Scan Linux instances at AWS using SSM:
Sample SSM-Based Environment – Scanning and Metrics Collection across Regions
AWS Management Console Steps:
- Get AWS credentials for Account onboarding at the CAM portal.
- Get AWS credentials for SSM-based scanning. For the required privileges refer to Create AWS SSM Service Account for Scanning Linux Endpoints.
Select if you wish to scan all instances or only some EC2 instances
Some EC2 instances for a specific AWS account: Specify a list of EC2 instances by performing an initial scan and then tag the discovered EC2 instance(s) at the AWS Portal with (“CLOUDSPHERE-MANAGED: true”).
All EC2 instances for a specific AWS account: you do not need to tag the individual resources, instead you can use the Enabling “SCANALLINSTANCES’ option while creating the scan job.
CAM Portal Steps:
Configure Cloud Account
In order to utilize SSM on AWS cloud, the customer needs set up an AWS cloud account in the CAM portal. Navigate to Settings>General>Clouds> Add Cloud Provider. Configure the AWS Cloud Account settings by setting the Name (a description to allow later identification), and set Cloud Type to “AWS EC2”, and set the Access Key and Secret Key for the subscription.
Next, create an AWS SSM Key-Chain and add credentials to it.

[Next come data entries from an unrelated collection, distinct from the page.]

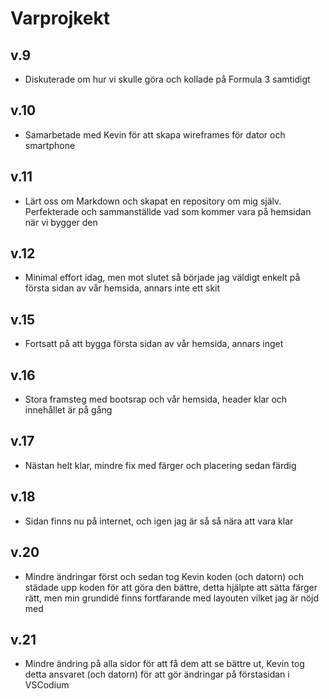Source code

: # Varprojkekt
## v.9 
* Diskuterade om hur vi skulle göra och kollade på Formula 3 samtidigt
## v.10 
* Samarbetade med Kevin för att skapa wireframes för dator och smartphone
## v.11 
* Lärt oss om Markdown och skapat en repository om mig själv. Perfekterade och sammanställde vad som kommer vara på hemsidan när vi bygger den
## v.12 
* Minimal effort idag, men mot slutet så började jag väldigt enkelt på första sidan av vår hemsida, annars inte ett skit
## v.15
* Fortsatt på att bygga första sidan av vår hemsida, annars inget
## v.16
* Stora framsteg med bootsrap och vår hemsida, header klar och innehållet är på gång
## v.17
* Nästan helt klar, mindre fix med färger och placering sedan färdig
## v.18
* Sidan finns nu på internet, och igen jag är så så nära att vara klar
## v.20
* Mindre ändringar först och sedan tog Kevin koden (och datorn) och städade upp koden för att göra den bättre, detta hjälpte att sätta färger rätt, men min grundidé finns fortfarande med layouten vilket jag är nöjd med
## v.21
* Mindre ändring på alla sidor för att få dem att se bättre ut, Kevin tog detta ansvaret (och datorn) för att gör ändringar på förstasidan i VSCodium
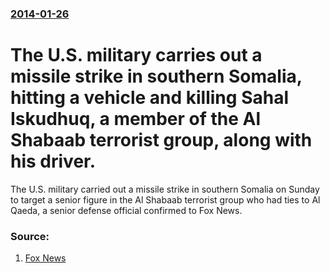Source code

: ### [2014-01-26](/news/2014/01/26/index.md)

# The U.S. military carries out a missile strike in southern Somalia, hitting a vehicle and killing Sahal Iskudhuq, a member of the Al Shabaab terrorist group, along with his driver. 

The U.S. military carried out a missile strike in southern Somalia on Sunday to target a senior figure in the Al Shabaab terrorist group who had ties to Al Qaeda, a senior defense official confirmed to Fox News.


### Source:

1. [Fox News](http://www.foxnews.com/world/2014/01/26/us-carries-out-missile-raid-against-somali-militant-official-confirms/)

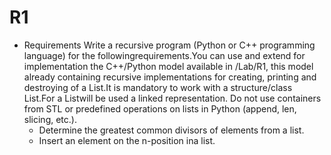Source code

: # R1

* Requirements
    Write a recursive program (Python or C++ programming language) for the followingrequirements.You can use and extend for implementation the C++/Python model available in /Lab/R1, this model already containing recursive implementations for creating, printing and destroying of a List.It is mandatory to work with a structure/class List.For a Listwill be used a linked representation. Do not use containers from STL or predefined operations on lists in Python (append, len, slicing, etc.).
    * Determine the greatest common divisors of elements from a list. 
    * Insert an element on the n-position ina list.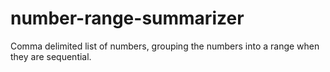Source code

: # number-range-summarizer
Comma delimited list of numbers, grouping the numbers into a range when they are sequential.
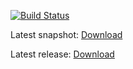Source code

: [![Build Status](https://github.com/th-otto/rscview/actions/workflows/build.yml/badge.svg?branch=master)](https://github.com/th-otto/rscview/actions)

Latest snapshot: [Download](https://github.com/th-otto/rscview/raw/builds/builds/rscview/master/latest-snapshot.tar.xz)

Latest release: [Download](https://github.com/th-otto/rscview/releases/latest)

To create an AWS SSM key-chain, navigate to Discovery>Keychains>Create new +.
Now, add AWS SSM credentials to your key chain.
To add credentials to your key-chain, click the newly created key-chain and ‘Add Credential’
Set the credential Type as ‘AWS-SSM’ and provide Access Id and Secret Key. Next, create a scan scope for this account.
Create a Scan Scope
To create a new scan scope, navigate to Discovery>Scopes> Create a new scan scope+. Set the Name, Description, and Scope Type to Amazon EC2.
The next step is to create a scan job for the scan scope you have just created.
Create a Scan Job
To create a new scan job, navigate to Discovery>Scan Jobs>Create a new scan job +. Create a new scan job by setting a Scan job name and description. Click on the Create new scan job.
Configure your scan job by clicking the newly created scan job. On the Scan Types tab, select Sequential scan type.
On the Scan Details tab, set the appropriate Appliance, Locations, and Enablings values.
Note: In case, you want to scan all the EC2 assets for a specific AWS account tagging the EC2 instances is not necessary, instead you can use the Enabling “SCANALLINSTANCES’ while creating the scan job. If you do not select it(Enabling “SCANALLINSTANCES’ ), only the instances that are tagged at AWS (CLOUDSPHERE-MANAGED: true) will be considered as the scan candidates.
On the Scan Scope tab, select the scope that you created
On the Keychains tab, select the AWS-SSM type keychain that you have created.
Click on the Update button and complete the scan job creation and start the scan.
Scan Job results
A Successful scan job should discover AWS EC2 instances along with the desired details.